Cristian Sergo ha espresso le perplessità del Movimento Cinque Stelle osservando che “molte delle forme di collaborazione con i volontari erano già previste nella precedente legge del 2009. E visto che avremo agenti specializzati inviati anche fuori Comune, a questo punto si poteva istituire direttamente un Corpo regionale dei vigili”.
Di fronte a questa pioggia di critiche, sono stati in particolare i consiglieri della Lega a difendere la nuova norma. “Ricordo che a Trieste vent’anni fa – ha detto Antonio Lippolis – il centrosinistra era contrario alle telecamere di sicurezza, poi ha dovuto adeguarsi: spero che tra vent’anni ci possa essere condivisione anche sulla collaborazione con i volontari”. “E’ un giochino – gli ha dato manforte il collega Lorenzo Tosolini – classificare come ideologica questa legge, si fece lo stesso nel 2009. La realtà è che le telecamere danno un senso di sicurezza ai cittadini e che una rete di controllo del territorio è fondamentale”.

“Qualcuno dice che stiamo istituendo gli squadroni della morte, altri che non stiamo facendo nulla di nuovo: ma avete letto tutti lo stesso testo?”, si è chiesto ironicamente il capogruppo del Carroccio, Mauro Bordin. “Ha ragione Sergo – ha proseguito -, molte di queste cose ci sono già, ma è importante riconoscere e valorizzare i volontari della sicurezza, che già operano bene da una ventina d’anni”.
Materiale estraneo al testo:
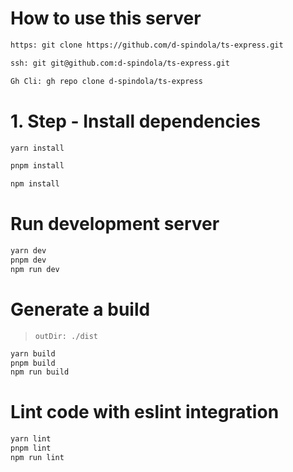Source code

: # How to use this server

```bash
https: git clone https://github.com/d-spindola/ts-express.git

ssh: git git@github.com:d-spindola/ts-express.git

Gh Cli: gh repo clone d-spindola/ts-express
```

# 1. Step - Install dependencies

```bash
yarn install

pnpm install

npm install
```

# Run development server

```bash
yarn dev
pnpm dev
npm run dev
```

# Generate a build

> `outDir: ./dist`

```bash
yarn build
pnpm build
npm run build
```

# Lint code with eslint integration

```bash
yarn lint
pnpm lint
npm run lint
```
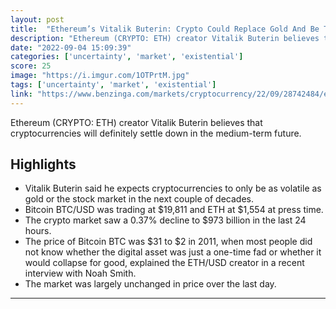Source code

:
 ```yaml
---
layout: post
title:  "Ethereum’s Vitalik Buterin: Crypto Could Replace Gold And Be The ‘Linux Of Finance’ By 2040"
description: "Ethereum (CRYPTO: ETH) creator Vitalik Buterin believes that cryptocurrencies will definitely settle down in the medium-term future."
date: "2022-09-04 15:09:39"
categories: ['uncertainty', 'market', 'existential']
score: 25
image: "https://i.imgur.com/1OTPrtM.jpg"
tags: ['uncertainty', 'market', 'existential']
link: "https://www.benzinga.com/markets/cryptocurrency/22/09/28742484/ethereums-vitalik-buterin-crypto-could-replace-gold-and-be-the-linux-of-finance-by-2040"
---
```


Ethereum (CRYPTO: ETH) creator Vitalik Buterin believes that cryptocurrencies will definitely settle down in the medium-term future.

## Highlights

- Vitalik Buterin said he expects cryptocurrencies to only be as volatile as gold or the stock market in the next couple of decades.
- Bitcoin BTC/USD was trading at $19,811 and ETH at $1,554 at press time.
- The crypto market saw a 0.37% decline to $973 billion in the last 24 hours.
- The price of Bitcoin BTC was $31 to $2 in 2011, when most people did not know whether the digital asset was just a one-time fad or whether it would collapse for good, explained the ETH/USD creator in a recent interview with Noah Smith.
- The market was largely unchanged in price over the last day.

---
“La sicurezza è un nostro cavallo di battaglia – ha ribadito Alessandro Basso di Fratelli d’Italia – ed è improprio dire che non se ne deve parlare perché ora c’è la pandemia. Vedo che alcuni vogliono tornare all’ancien regime del vigile urbano e di quartiere, ma questo non corrisponde alla realtà attuale”.
Nella sua replica al termine del dibattito, l’assessore Pierpaolo Roberti ha rimandato nel campo avversario l’accusa di ideologismo: “Siete riusciti a mistificare la realtà in un modo che mi ha lasciato di stucco. La discussione era intrisa di ideologia e propaganda, tutta arrivata dall’Opposizione”.

L’assessore ha poi ribadito l’importanza del concetto di sicurezza percepita: “I numeri dicono che il Fvg è sicuro, ma sarebbe sbagliato focalizzarsi solo sui numeri, come se entro una certa soglia i reati diventassero accettabili e non richiedessero interventi della pubblica amministrazione. Per me anche 10 furti in casa sono troppi, anche se è utopistico pensare di eliminare tutti i reati. Di certo, se ti senti meno sicuro vivi male”.
Quanto ai corpi specialistici, Roberti ha ricordato che “il vigile urbano alla Alberto Sordi non esiste più dal 1986, quando alla polizia locale vennero attribuite funzioni di pubblica sicurezza che prima non aveva. Noi non togliamo poteri ai Comuni, ma a loro diciamo che se hanno bisogno di specialisti in settori come ambiente, edilizia, commercio, possiamo fornire qualcuno in grado di dare una mano”.